6. Juni 2009 in Weblogs

Die Gegenwart ist Not, die Zukunft ist Hoffnung, aber die Schönheit des Lebens liegt in der Vergangenheit.
Diese Worte habe ich einmal als 20 Jähriger, in einem Brief an eine Freundin, gebraucht. Damals noch nicht ahnend, dass sie mit dem älter werden immer zutreffender werden.
Das ist auch der Grund warum die Menschen, wenn sie älter werden, soviel von „Früher" reden.
Früher war es natürlich nicht besser, aber vieles war heimischer und geselliger als heute, zumindest in der Erinnerung.
Viele verneinen dies, lassen sich aber trotzdem in ihre supermodern eingerichteten und beheizten Wohnungen einen offenen Kamin einbauen, damit er ihnen die fehlende psychische Wärme vorgaukelt.
Erinnerungen sind der unteilbare Besitz eines jeden Menschen.
Geschehnisse, von vielen Zeitgenossen gleich erlebt, werden in der Erinnerung tausendfach differenziert.
Erinnerung an Geschehenes, das ständig neu geschieht und doch nicht wiederkehrt.
Erinnerungen an die erste große Liebe oder an den ersten Liebesschmerz. Erinnerungen an Freunde und Freundschaften, die einem einmal alles bedeuteten. Man trug sie im Herzen und glaubte: „Für immer und ewig". In der Erinnerung aber fragt man sich: „Wo sind sie geblieben?"
Doch alle Wege trennen sich einmal und es driftet alles auseinander, wie ein Stück Holz im Ozean, zwar vorhanden, aber unerreichbar.
Rückblickend erinnere ich mich an Dinge, die zur Zeit des Geschehens völlig unbedeutend waren, aber in meiner Erinnerung fest wie Meilensteine sitzen, und ich weiß trotzdem nicht: „Warum?"
Viele Wege bin ich gegangen, aber nur wenige, sei es aus sozialen oder regionalen Gründen, konnte ich frei wählen, die meisten wurden mir aufgezwungen.
Immer mehr Menschen wollen heute ihren Kindern und Enkeln ihre Lebensgeschichte und Erfahrungen hinterlassen, denn nicht nur Prominente oder solche die glauben es zu sein, hatten eine Jugend und Vergangenheit.
Aus meinem eigenem Erleben und dem Bewusstsein heraus, dass jedes Leben einmalig und spannend ist, begann ich meine Erinnerungen aufzuschreiben. Auch wenn das Ergebnis nicht im Buchhandel landet und auf keinen Bestsellerlisten zu finden sein wird. Jede Lebensgeschichte ist es aber wert, aufgeschrieben zu werden.
Ich schreibe für die, die mich kennen, für die Kinder, Freunde, Verwandte und für Enkel und Urenkel, die irgendwann nicht mehr die Gelegenheit haben werden, mich selbst danach zu fragen.

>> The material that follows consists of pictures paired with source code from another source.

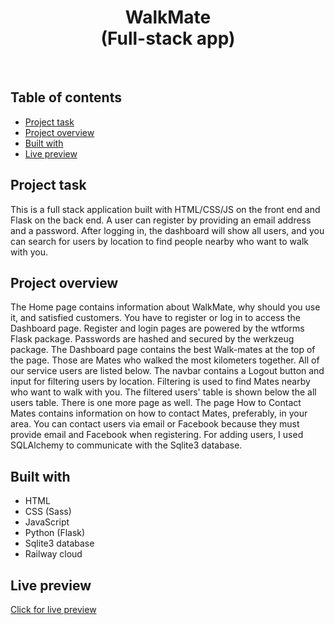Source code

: <h1 align="center">
  WalkMate<br>
  (Full-stack app)
</h1>
<br>


## Table of contents
- [Project task](#project-task)
- [Project overview](#project-overview)
- [Built with](#built-with)
- [Live preview](#live-preview)


## Project task
This is a full stack application built with HTML/CSS/JS on the front end and Flask on the back end. A user can register by providing an email address and a password. 
After logging in, the dashboard will show all users, and you can search for users by location to find people nearby who want to walk with you.

## Project overview
The Home page contains information about WalkMate, why should you use it, and satisfied customers. You have to register or log in to access the Dashboard page. Register and login pages are powered by the wtforms Flask package. Passwords are hashed and secured by the werkzeug package. The Dashboard page contains the best Walk-mates at the top of the page. Those are Mates who walked the most kilometers together. All of our service users are listed below. The navbar contains a Logout button and input for filtering users by location. Filtering is used to find Mates nearby who want to walk with you. The filtered users' table is shown below the all users table. There is one more page as well. The page How to Contact Mates contains information on how to contact Mates, preferably, in your area. You can contact users via email or Facebook because they must provide email and Facebook when registering. For adding users, I used SQLAlchemy to communicate with the Sqlite3 database.

## Built with
- HTML
- CSS (Sass)
- JavaScript
- Python (Flask)
- Sqlite3 database
- Railway cloud
 
## Live preview
[Click for live preview](https://walkmate.up.railway.app/)
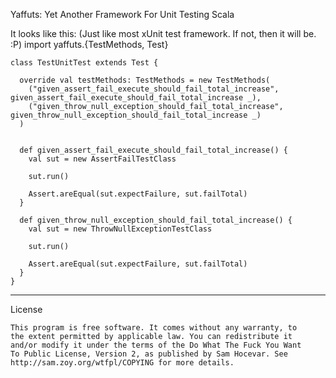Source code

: Yaffuts: Yet Another Framework For Unit Testing Scala

It looks like this: (Just like most xUnit test framework. If not, then it will be. :P)
	import yaffuts.{TestMethods, Test}

	class TestUnitTest extends Test {

	  override val testMethods: TestMethods = new TestMethods(
		("given_assert_fail_execute_should_fail_total_increase", given_assert_fail_execute_should_fail_total_increase _),
		("given_throw_null_exception_should_fail_total_increase", given_throw_null_exception_should_fail_total_increase _)
	  )


	  def given_assert_fail_execute_should_fail_total_increase() {
		val sut = new AssertFailTestClass

		sut.run()

		Assert.areEqual(sut.expectFailure, sut.failTotal)
	  }

	  def given_throw_null_exception_should_fail_total_increase() {
		val sut = new ThrowNullExceptionTestClass

		sut.run()

		Assert.areEqual(sut.expectFailure, sut.failTotal)
	  }
	}
------------
License

	This program is free software. It comes without any warranty, to
	the extent permitted by applicable law. You can redistribute it
	and/or modify it under the terms of the Do What The Fuck You Want
	To Public License, Version 2, as published by Sam Hocevar. See
	http://sam.zoy.org/wtfpl/COPYING for more details.
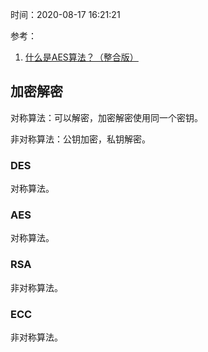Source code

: 时间：2020-08-17 16:21:21  

参考：

1. [什么是AES算法？（整合版）](https://www.cxyxiaowu.com/3239.html)

## 加密解密

对称算法：可以解密，加密解密使用同一个密钥。

非对称算法：公钥加密，私钥解密。

### DES 

对称算法。

### AES 

对称算法。

### RSA 

非对称算法。

### ECC

非对称算法。

























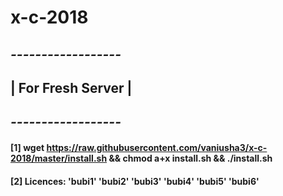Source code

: # x-c-2018

## *------------------*
## | For Fresh Server |
## *------------------*
#### [1] wget https://raw.githubusercontent.com/vaniusha3/x-c-2018/master/install.sh && chmod a+x install.sh && ./install.sh
#### 
#### [2] Licences: 'bubi1' 'bubi2' 'bubi3' 'bubi4' 'bubi5' 'bubi6'

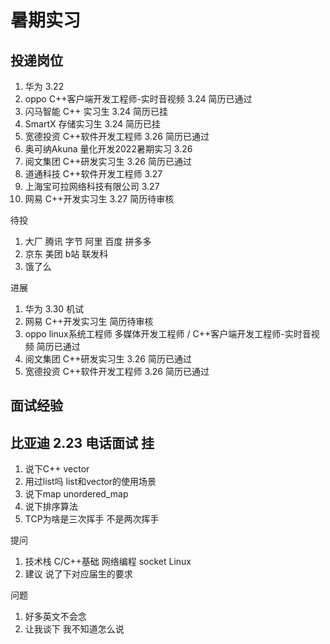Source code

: # 暑期实习

## 投递岗位
1. 华为 3.22
2. oppo C++客户端开发工程师-实时音视频 3.24 简历已通过
3. 闪马智能 C++ 实习生 3.24 简历已挂
4. SmartX 存储实习生 3.24 简历已挂
5. 宽德投资 C++软件开发工程师 3.26 简历已通过
6. 奥可纳Akuna 量化开发2022暑期实习 3.26
7. 阅文集团 C++研发实习生 3.26 简历已通过
8. 道通科技 C++软件开发工程师 3.27
9. 上海宝可拉网络科技有限公司 3.27
10. 网易 C++开发实习生 3.27 简历待审核

待投
1. 大厂 腾讯 字节 阿里 百度 拼多多
2. 京东 美团 b站 联发科
3. 饿了么 

进展  
1. 华为 3.30 机试
2. 网易 C++开发实习生 简历待审核
3. oppo linux系统工程师  多媒体开发工程师 / C++客户端开发工程师-实时音视频 简历已通过
4. 阅文集团 C++研发实习生 3.26 简历已通过
5. 宽德投资 C++软件开发工程师 3.26 简历已通过


## 面试经验
## 比亚迪 2.23 电话面试  挂
1.	说下C++ vector 
2.	用过list吗 list和vector的使用场景
3.	说下map unordered_map
4.	说下排序算法
5.	TCP为啥是三次挥手 不是两次挥手  

提问

1. 技术栈 C/C++基础 网络编程 socket Linux
2. 建议 说了下对应届生的要求 

问题
1. 好多英文不会念
2. 让我谈下 我不知道怎么说

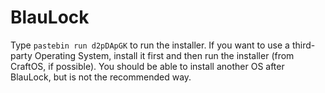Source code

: # BlauLock

Type `pastebin run d2pDApGK` to run the installer. If you want to use a third-party Operating System, install it first and then run the installer (from CraftOS, if possible). You should be able to install another OS after BlauLock, but is not the recommended way.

Es sind keine Klatsch- und Tratschgeschichten, sondern Erinnerungen an meine Jugend, meine Familie, den Krieg und mein Leben.

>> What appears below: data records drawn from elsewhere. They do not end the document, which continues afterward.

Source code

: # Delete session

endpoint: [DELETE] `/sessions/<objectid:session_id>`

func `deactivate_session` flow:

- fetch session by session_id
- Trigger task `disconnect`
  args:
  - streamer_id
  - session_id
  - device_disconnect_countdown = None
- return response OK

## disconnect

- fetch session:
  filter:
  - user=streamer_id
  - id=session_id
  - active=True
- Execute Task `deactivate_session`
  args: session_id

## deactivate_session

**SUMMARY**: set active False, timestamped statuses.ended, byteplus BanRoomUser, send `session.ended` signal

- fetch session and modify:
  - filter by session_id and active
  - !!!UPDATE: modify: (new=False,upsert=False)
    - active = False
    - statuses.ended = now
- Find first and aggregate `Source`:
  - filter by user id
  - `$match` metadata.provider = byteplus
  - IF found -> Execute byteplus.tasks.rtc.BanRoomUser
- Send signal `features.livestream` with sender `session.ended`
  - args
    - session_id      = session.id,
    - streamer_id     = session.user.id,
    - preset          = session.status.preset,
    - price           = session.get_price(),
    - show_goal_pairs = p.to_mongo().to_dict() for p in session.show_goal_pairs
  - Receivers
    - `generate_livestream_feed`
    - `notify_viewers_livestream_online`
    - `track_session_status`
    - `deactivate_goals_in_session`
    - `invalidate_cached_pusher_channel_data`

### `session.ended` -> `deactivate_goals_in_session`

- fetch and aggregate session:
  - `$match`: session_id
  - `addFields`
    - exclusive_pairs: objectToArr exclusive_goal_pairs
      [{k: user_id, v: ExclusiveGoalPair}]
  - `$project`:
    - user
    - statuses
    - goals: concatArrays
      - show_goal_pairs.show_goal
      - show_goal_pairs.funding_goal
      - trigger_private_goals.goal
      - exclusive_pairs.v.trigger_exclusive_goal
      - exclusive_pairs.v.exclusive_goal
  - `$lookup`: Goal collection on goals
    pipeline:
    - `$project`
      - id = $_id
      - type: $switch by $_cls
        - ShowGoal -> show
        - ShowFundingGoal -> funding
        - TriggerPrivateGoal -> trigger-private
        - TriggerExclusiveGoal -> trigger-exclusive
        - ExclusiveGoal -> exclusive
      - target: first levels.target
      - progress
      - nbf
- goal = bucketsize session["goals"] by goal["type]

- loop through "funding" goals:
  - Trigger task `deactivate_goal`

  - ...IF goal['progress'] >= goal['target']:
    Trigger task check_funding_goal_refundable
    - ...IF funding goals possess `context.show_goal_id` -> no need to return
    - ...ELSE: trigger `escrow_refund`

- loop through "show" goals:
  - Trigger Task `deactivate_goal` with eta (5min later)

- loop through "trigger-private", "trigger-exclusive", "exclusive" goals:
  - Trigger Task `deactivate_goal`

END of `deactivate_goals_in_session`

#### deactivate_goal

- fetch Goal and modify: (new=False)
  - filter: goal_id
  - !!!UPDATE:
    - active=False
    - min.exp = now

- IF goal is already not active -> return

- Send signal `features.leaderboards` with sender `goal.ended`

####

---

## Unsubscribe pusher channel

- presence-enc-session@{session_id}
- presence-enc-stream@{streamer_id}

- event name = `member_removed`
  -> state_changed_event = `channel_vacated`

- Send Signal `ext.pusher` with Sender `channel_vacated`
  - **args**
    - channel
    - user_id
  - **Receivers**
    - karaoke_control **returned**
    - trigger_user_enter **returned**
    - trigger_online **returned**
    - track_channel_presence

Ich will versuchen Erinnerungen an vergangene Tage aufzuschreiben. Nicht nur Erlebtes, sondern auch Gelesenes und Gehörtes, aus Erzählungen und Überlieferungen. Das, was hängen geblieben ist und mir noch heute oftmals durch den Kopf geht, aber heute oft anders bewertet wird, als zur Zeit des Geschehens.
Die Erinnerungen sind zwar subjektiv und haben sich mit der Zeit verändert. Manches verklärt sich und vieles Unschöne verdrängt man, aber in der Erinnerung an das Erlebte, spiegelt sich doch die persönliche Deutung eines jeden Lebens wider und gibt eine diffuse Antwort auf die ewige Frage: „Was ist das Leben?"
Ich bin über achtzig und vielleicht der irrigen Meinung meine Nachkommen würden sich einmal dafür interessieren.
Sie können mich loben, belächeln oder auch tadeln, ich werde es ertragen.